WORK REQUIRED: Skip every image and restate the data word for word.
(MATERIAL PROVIDED Opens)
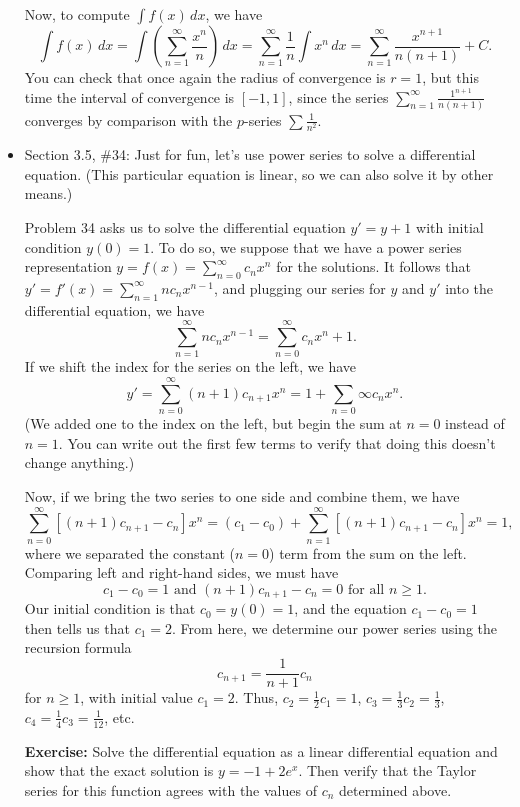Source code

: \documentclass[12pt]{article}
\newcommand{\di}{\displaystyle}
\begin{document}
\begin{itemize}
Now, to compute $\int f(x)\,dx$, we have
\[
 \int f(x)\,dx = \int\left(\sum_{n=1}^\infty\frac{x^n}{n}\right)\,dx = \sum_{n=1}^\infty \frac{1}{n}\int x^n\,dx = \sum_{n=1}^\infty\frac{x^{n+1}}{n(n+1)}+C.
\]
You can check that once again the radius of convergence is $r=1$, but this time the interval of convergence is $[-1,1]$, since the series $\di\sum_{n=1}^\infty \frac{1^{n+1}}{n(n+1)}$ converges by comparison with the $p$-series $\di\sum\frac{1}{n^2}$.

\item Section 3.5, \#34: Just for fun, let's use power series to solve a differential equation. (This particular equation is linear, so we can also solve it by other means.)

Problem 34 asks us to solve the differential equation $y'=y+1$ with initial condition $y(0)=1$. To do so, we suppose that we have a power series representation $y = f(x) = \sum_{n=0}^\infty c_nx^n$ for the solutions. It follows that $y' = f'(x) = \sum_{n=1}^\infty nc_n x^{n-1}$, and plugging our series for $y$ and $y'$ into the differential equation, we have
\[
 \sum_{n=1}^\infty nc_n x^{n-1} = \sum_{n=0}^\infty c_n x^n + 1 .
\]
If we shift the index for the series on the left, we have
\[
 y' = \sum_{n=0}^\infty(n+1)c_{n+1}x^n = 1+\sum_{n=0}\infty c_nx^n.
\]
(We added one to the index on the left, but begin the sum at $n=0$ instead of $n=1$. You can write out the first few terms to verify that doing this doesn't change anything.)

Now, if we bring the two series to one side and combine them, we have
\[
 \sum_{n=0}^\infty[(n+1)c_{n+1}-c_n]x^n = (c_1-c_0) + \sum_{n=1}^\infty[(n+1)c_{n+1}-c_n]x^n = 1,
\]
where we separated the constant ($n=0$) term from the sum on the left. Comparing left and right-hand sides, we must have
\[
 c_1-c_0 =1 \text{ and } (n+1)c_{n+1}-c_n = 0 \text{ for all } n\geq 1.
\]
Our initial condition is that $c_0 = y(0) = 1$, and the equation $c_1-c_0=1$ then tells us that $c_1=2$. From here, we determine our power series using the recursion formula
\[
 c_{n+1}=\frac{1}{n+1}c_n
\]
for $n\geq 1$, with initial value $c_1=2$. Thus, $c_2 = \frac{1}{2}c_1 = 1$, $c_3 = \frac{1}{3}c_2 = \frac{1}{3}$, $c_4 = \frac{1}{4}c_3 = \frac{1}{12}$, etc.

\textbf{Exercise:} Solve the differential equation as a linear differential equation and show that the exact solution is $y = -1+2e^x$. Then verify that the Taylor series for this function agrees with the values of $c_n$ determined above.


\end{itemize}
\end{document}
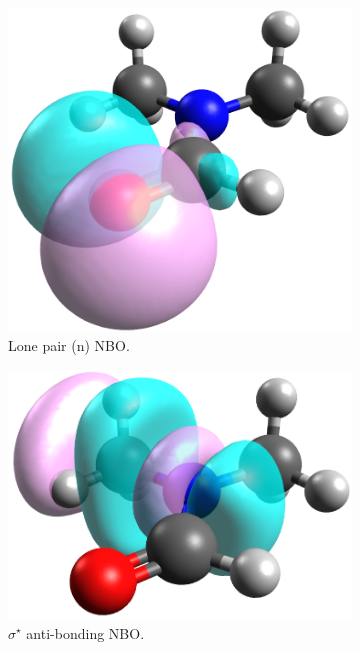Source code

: \begin{refsection}
\begin{figure}
    \begin{subfigure}{0.3\linewidth}
        \includegraphics[width=\linewidth]{Figures/dmfnbo-n.png}
        \caption{Lone pair (n) NBO.}
    \end{subfigure}
    \begin{subfigure}{0.3\linewidth}
        \includegraphics[width=\linewidth]{Figures/dmfnbo-sigmastar.png}
        \caption{$ \sigma^{\star} $ anti-bonding NBO.}
    \end{subfigure}
    \begin{subfigure}{0.3\linewidth}

\end{subfigure}
\end{figure}
\end{refsection}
(MATERIAL PROVIDED Closes)
RESULT BELOW:
Source code

: \documentclass[12pt]{article}
\newcommand{\di}{\displaystyle}
\begin{document}
\begin{itemize}
Now, to compute $\int f(x)\,dx$, we have
\[
 \int f(x)\,dx = \int\left(\sum_{n=1}^\infty\frac{x^n}{n}\right)\,dx = \sum_{n=1}^\infty \frac{1}{n}\int x^n\,dx = \sum_{n=1}^\infty\frac{x^{n+1}}{n(n+1)}+C.
\]
You can check that once again the radius of convergence is $r=1$, but this time the interval of convergence is $[-1,1]$, since the series $\di\sum_{n=1}^\infty \frac{1^{n+1}}{n(n+1)}$ converges by comparison with the $p$-series $\di\sum\frac{1}{n^2}$.

\item Section 3.5, \#34: Just for fun, let's use power series to solve a differential equation. (This particular equation is linear, so we can also solve it by other means.)

Problem 34 asks us to solve the differential equation $y'=y+1$ with initial condition $y(0)=1$. To do so, we suppose that we have a power series representation $y = f(x) = \sum_{n=0}^\infty c_nx^n$ for the solutions. It follows that $y' = f'(x) = \sum_{n=1}^\infty nc_n x^{n-1}$, and plugging our series for $y$ and $y'$ into the differential equation, we have
\[
 \sum_{n=1}^\infty nc_n x^{n-1} = \sum_{n=0}^\infty c_n x^n + 1 .
\]
If we shift the index for the series on the left, we have
\[
 y' = \sum_{n=0}^\infty(n+1)c_{n+1}x^n = 1+\sum_{n=0}\infty c_nx^n.
\]
(We added one to the index on the left, but begin the sum at $n=0$ instead of $n=1$. You can write out the first few terms to verify that doing this doesn't change anything.)

Now, if we bring the two series to one side and combine them, we have
\[
 \sum_{n=0}^\infty[(n+1)c_{n+1}-c_n]x^n = (c_1-c_0) + \sum_{n=1}^\infty[(n+1)c_{n+1}-c_n]x^n = 1,
\]
where we separated the constant ($n=0$) term from the sum on the left. Comparing left and right-hand sides, we must have
\[
 c_1-c_0 =1 \text{ and } (n+1)c_{n+1}-c_n = 0 \text{ for all } n\geq 1.
\]
Our initial condition is that $c_0 = y(0) = 1$, and the equation $c_1-c_0=1$ then tells us that $c_1=2$. From here, we determine our power series using the recursion formula
\[
 c_{n+1}=\frac{1}{n+1}c_n
\]
for $n\geq 1$, with initial value $c_1=2$. Thus, $c_2 = \frac{1}{2}c_1 = 1$, $c_3 = \frac{1}{3}c_2 = \frac{1}{3}$, $c_4 = \frac{1}{4}c_3 = \frac{1}{12}$, etc.

\textbf{Exercise:} Solve the differential equation as a linear differential equation and show that the exact solution is $y = -1+2e^x$. Then verify that the Taylor series for this function agrees with the values of $c_n$ determined above.


\end{itemize}
\end{document}
Source code

: \begin{refsection}
\begin{figure}
    \begin{subfigure}{0.3\linewidth}
        \includegraphics[width=\linewidth]{Figures/dmfnbo-n.png}
        \caption{Lone pair (n) NBO.}
    \end{subfigure}
    \begin{subfigure}{0.3\linewidth}
        \includegraphics[width=\linewidth]{Figures/dmfnbo-sigmastar.png}
        \caption{$ \sigma^{\star} $ anti-bonding NBO.}
    \end{subfigure}
    \begin{subfigure}{0.3\linewidth}

\end{subfigure}
\end{figure}
\end{refsection}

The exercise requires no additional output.